Presenter(s): Patricia Palmer
Date-Time: August 15, 2019 @ 1:40 PM
Emotions are powerful – they help people to connect, they can change one’s perspective, and they dominate decision making. Creating storylines mindful of emotion and connection elevate user curiosity, engagement, and connection toward a product. Work with the power of three – content, interactions, and visuals – to create amazing experiences.
Patricia Palmer started her presentation by recalling how she was taught as a child that emotion is a sign of weakness. To the contrary, her experience and observations in time demonstrated the exact opposite: emotions are not weakness, they are powerful. Her presentation covered the “why, how, and what” to think about when creating experiences that embrace emotion, make connections, build confidence, and encourage engagement.
She underscored why emotions matter. They affect our decision-making and even memory. They connect people to places and things. By tapping into what people feel about a product, you can make that product more relatable. With greater connection to a product, people become more engaged and curious.
She played the YouTube video, “The Power of Words A girl Changed a BLIND man Day Amazing [sic].” The video starts with an old man sitting alongside an outdoor metropolitan walkway with a hand written cardboard sign that essentially read, “I’m blind, please help.” No one noticed or left coins in his tin cup until a young woman stopped and rewrote his sign. Suddenly, coins from passersby began pouring in. What did she write on the new sign? “It’s a beautiful day and I can’t see it.” Her rewrite used emotion.
Palmer challenged the audience to think about that moment they displayed all their work on a wall or a time they felt anxiety. Her point: emotion helps us remember things. They can change one’s perspective, and they dominate decision making.
Interestingly, the way a company buys product is through fact. But a recent study showed how ads that leverage emotional reaction realized a substantial bump in sales.
So, how do you get emotional?
Identify the moment that matters – the point in the experience that makes someone pause and think.
Consider the emotions the user may feel in each moment. Are they confused, curious, or skeptical? Then think about how to counter the emotion. For example, if a user is likely to be skeptical, counter with ways to boost confidence.
Brainstorm what is needed to support the desired emotion in each moment. Focus on the emotional shift, the emotions that matter – in other words, what does this product do for me (the user)? Be honest.
What does emotional design look like?
Palmer answered the question by sharing the way she challenged her team with online content that used a typical product approach: factual design, description, not mindful of emotion. The problem was that customers found the content boring. They were confused or skeptical and skipped important parts of the storyline. She challenged her team to incorporate emotion. She deliberately required them to do this quickly (in minutes) to avoid labored contemplation. After a couple rounds, her team produced a redesign that was more streamlined, easier to navigate, and mindful of emotional responses. They significantly enhanced customer connection with the product and adherence to the intended storyline.
A couple key takeaways from the exercise were to: invite the customer in using a storyline mindful of emotion and be clear (up front) about what you want them to do or experience.
She talked about how to work with the power of three – content, interactions, and visuals – to create amazing user experiences.
Words (content) fuel emotions. [Recall the YouTube video]
Interactions bring comfort and delight to user experiences.
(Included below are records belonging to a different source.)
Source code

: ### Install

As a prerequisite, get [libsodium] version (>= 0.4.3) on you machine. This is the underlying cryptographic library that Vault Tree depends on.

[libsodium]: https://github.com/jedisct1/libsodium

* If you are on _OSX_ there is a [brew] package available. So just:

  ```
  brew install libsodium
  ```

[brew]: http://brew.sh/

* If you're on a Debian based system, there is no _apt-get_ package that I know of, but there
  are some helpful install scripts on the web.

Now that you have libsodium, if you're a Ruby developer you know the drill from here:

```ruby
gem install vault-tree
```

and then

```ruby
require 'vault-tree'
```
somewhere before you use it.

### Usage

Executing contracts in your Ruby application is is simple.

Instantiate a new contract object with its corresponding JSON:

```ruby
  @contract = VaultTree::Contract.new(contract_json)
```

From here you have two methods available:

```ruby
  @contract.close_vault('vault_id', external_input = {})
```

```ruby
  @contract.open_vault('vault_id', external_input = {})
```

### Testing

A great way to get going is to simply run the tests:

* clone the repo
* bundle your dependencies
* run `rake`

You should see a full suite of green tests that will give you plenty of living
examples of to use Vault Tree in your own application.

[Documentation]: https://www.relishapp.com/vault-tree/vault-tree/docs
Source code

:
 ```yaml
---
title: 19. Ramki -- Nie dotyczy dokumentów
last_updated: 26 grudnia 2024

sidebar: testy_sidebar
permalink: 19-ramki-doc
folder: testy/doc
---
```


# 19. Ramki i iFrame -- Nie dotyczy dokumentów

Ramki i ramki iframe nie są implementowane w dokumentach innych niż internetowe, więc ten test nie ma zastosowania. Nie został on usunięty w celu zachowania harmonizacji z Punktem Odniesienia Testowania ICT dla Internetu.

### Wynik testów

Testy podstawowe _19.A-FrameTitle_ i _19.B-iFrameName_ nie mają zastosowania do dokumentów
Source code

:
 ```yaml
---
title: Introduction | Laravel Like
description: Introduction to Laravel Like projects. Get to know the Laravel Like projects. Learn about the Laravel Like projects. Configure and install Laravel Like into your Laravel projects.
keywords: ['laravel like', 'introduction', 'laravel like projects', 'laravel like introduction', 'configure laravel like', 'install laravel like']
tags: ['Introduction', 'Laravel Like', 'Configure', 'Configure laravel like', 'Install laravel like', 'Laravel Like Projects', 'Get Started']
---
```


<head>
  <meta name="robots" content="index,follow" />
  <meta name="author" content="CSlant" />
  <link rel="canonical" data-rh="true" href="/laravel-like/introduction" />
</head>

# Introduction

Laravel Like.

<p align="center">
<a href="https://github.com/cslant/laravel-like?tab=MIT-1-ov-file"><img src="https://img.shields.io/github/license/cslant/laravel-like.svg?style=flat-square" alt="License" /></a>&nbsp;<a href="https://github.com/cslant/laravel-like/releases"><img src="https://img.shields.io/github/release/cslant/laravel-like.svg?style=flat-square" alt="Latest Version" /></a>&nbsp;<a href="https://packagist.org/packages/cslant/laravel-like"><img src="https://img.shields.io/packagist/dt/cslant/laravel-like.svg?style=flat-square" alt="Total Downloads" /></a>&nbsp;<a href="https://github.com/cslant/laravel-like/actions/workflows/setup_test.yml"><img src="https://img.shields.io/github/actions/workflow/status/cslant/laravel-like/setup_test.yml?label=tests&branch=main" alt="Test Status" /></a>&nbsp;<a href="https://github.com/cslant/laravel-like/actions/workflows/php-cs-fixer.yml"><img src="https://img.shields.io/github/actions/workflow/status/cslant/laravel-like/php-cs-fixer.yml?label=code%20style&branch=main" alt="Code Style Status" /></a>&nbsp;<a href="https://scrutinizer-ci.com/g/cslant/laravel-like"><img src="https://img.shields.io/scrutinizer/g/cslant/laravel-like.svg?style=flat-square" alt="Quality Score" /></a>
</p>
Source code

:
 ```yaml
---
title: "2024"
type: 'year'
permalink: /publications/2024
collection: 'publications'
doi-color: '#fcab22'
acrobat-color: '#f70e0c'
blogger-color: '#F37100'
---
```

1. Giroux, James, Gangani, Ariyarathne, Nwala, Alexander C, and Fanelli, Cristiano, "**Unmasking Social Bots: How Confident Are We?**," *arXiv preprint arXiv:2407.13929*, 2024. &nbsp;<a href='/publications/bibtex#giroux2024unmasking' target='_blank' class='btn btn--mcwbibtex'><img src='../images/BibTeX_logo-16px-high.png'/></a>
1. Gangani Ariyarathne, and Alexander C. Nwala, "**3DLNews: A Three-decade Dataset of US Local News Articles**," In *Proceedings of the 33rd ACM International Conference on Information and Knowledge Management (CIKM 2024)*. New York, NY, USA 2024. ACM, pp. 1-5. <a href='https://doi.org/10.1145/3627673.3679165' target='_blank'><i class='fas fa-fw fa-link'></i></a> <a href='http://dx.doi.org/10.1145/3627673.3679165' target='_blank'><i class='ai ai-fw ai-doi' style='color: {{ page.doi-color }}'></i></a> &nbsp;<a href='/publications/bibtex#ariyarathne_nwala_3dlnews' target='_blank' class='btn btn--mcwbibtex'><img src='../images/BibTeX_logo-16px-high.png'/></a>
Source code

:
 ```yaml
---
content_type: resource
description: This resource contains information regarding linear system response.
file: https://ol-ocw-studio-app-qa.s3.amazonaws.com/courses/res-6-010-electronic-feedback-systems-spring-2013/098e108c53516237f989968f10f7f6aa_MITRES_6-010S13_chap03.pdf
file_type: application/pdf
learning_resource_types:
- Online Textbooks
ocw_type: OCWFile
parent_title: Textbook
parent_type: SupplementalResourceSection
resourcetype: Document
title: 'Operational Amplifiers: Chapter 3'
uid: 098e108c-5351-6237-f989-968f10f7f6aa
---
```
Make it comfortable to move through the storyline. Eliminate any jarring effects in user interactions. Keep the user oriented – here is where you are – through effective use of smooth transitions. Find the moment in the experience when you can move the emotion along by giving the user little cues that orient and propel, keeping them happy, confident, and worry free. Do this through the lens of emotion that makes a product relatable.
Visuals – hierarchy, content, white space, etc. – bring cohesion to the story. For example, adding a visual (such as an image of a well-known public figure to words or phrases they’re associated with) makes content pop. The product becomes more readable, and users engage with greater connection to the product.
One person asked about emotions in an enterprise, like Stibo. In response, Palmer observed that Stibo did a good job with interactions on screen, as they gave the user a feeling of delight that they were on track, or in the right spot. She emphasized if there is anything you can do to offer a customer delight, do so. For example, use “checks” – a small but effective visual cue that signals success.
Another asked about cognitive load. Palmer referenced her studies with Mark Mulvey. They saw positive lift with emotional design. People have this moment when they stop [and think]. While there are no hard numbers yet, she summarized how a website redesigned for free-flowing, minimal cognitive load yielded customer satisfaction that was through the roof.